**What the task requires**
Look through the records and copy every line in which "Owner" appears.

[Dataset records]

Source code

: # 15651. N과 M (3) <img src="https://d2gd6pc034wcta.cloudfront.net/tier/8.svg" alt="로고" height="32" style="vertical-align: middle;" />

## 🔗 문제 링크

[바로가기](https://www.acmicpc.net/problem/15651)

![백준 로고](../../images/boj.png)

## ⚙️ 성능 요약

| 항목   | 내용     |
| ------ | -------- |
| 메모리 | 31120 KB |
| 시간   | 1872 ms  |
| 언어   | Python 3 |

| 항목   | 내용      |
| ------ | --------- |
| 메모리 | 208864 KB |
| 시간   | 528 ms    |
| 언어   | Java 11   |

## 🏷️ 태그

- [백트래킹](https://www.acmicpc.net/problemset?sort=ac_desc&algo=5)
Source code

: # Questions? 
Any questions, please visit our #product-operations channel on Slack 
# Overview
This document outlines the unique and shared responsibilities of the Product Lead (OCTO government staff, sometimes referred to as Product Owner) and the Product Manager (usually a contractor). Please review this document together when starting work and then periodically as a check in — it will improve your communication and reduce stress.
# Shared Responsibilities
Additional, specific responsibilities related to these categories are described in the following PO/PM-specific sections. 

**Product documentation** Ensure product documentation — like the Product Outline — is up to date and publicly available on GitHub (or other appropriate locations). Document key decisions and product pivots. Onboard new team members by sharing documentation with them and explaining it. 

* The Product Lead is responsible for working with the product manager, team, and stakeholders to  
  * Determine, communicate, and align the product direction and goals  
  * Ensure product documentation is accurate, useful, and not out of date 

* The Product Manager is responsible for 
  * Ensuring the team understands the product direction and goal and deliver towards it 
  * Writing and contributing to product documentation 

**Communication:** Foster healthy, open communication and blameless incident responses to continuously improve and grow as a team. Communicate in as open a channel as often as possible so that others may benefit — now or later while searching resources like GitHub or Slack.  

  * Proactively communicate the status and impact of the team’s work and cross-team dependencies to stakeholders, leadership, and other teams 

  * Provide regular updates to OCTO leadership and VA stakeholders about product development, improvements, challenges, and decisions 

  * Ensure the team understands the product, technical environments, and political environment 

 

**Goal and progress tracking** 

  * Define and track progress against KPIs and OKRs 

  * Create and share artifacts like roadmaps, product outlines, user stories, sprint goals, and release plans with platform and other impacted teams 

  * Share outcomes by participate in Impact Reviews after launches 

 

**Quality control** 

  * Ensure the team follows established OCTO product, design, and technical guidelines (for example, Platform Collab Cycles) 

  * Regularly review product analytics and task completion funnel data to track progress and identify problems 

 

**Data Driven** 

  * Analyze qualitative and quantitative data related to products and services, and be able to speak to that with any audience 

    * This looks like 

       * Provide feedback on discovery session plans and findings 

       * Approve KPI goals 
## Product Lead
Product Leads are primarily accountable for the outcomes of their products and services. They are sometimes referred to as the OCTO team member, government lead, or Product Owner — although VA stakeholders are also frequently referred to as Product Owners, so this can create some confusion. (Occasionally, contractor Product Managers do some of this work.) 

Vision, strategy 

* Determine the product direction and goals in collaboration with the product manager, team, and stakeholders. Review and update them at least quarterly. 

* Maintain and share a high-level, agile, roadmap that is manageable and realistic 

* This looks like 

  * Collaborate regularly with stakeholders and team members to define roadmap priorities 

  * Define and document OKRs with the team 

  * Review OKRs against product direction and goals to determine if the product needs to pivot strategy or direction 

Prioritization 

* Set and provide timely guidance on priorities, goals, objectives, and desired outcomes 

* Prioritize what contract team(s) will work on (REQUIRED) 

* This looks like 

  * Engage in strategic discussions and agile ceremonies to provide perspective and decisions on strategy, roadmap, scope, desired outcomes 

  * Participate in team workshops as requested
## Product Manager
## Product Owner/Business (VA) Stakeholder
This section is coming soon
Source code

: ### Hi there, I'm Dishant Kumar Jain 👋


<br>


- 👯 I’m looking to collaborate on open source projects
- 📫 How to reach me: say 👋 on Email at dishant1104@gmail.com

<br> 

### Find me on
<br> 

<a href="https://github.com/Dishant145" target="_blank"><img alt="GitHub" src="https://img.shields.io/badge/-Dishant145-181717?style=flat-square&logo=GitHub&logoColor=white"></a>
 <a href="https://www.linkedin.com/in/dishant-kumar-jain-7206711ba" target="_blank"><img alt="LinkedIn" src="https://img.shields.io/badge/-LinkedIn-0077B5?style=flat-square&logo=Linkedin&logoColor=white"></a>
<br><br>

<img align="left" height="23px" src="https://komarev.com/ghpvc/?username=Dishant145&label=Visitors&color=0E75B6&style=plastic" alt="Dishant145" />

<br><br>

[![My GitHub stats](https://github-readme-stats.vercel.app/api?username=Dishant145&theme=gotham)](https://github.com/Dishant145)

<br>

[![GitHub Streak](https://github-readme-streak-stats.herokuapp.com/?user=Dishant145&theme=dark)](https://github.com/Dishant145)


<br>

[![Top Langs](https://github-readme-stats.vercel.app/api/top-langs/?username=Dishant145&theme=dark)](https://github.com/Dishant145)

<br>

**Exercise solution**
This document outlines the unique and shared responsibilities of the Product Lead (OCTO government staff, sometimes referred to as Product Owner) and the Product Manager (usually a contractor). Please review this document together when starting work and then periodically as a check in — it will improve your communication and reduce stress.
Product Leads are primarily accountable for the outcomes of their products and services. They are sometimes referred to as the OCTO team member, government lead, or Product Owner — although VA stakeholders are also frequently referred to as Product Owners, so this can create some confusion. (Occasionally, contractor Product Managers do some of this work.) 
## Product Owner/Business (VA) Stakeholder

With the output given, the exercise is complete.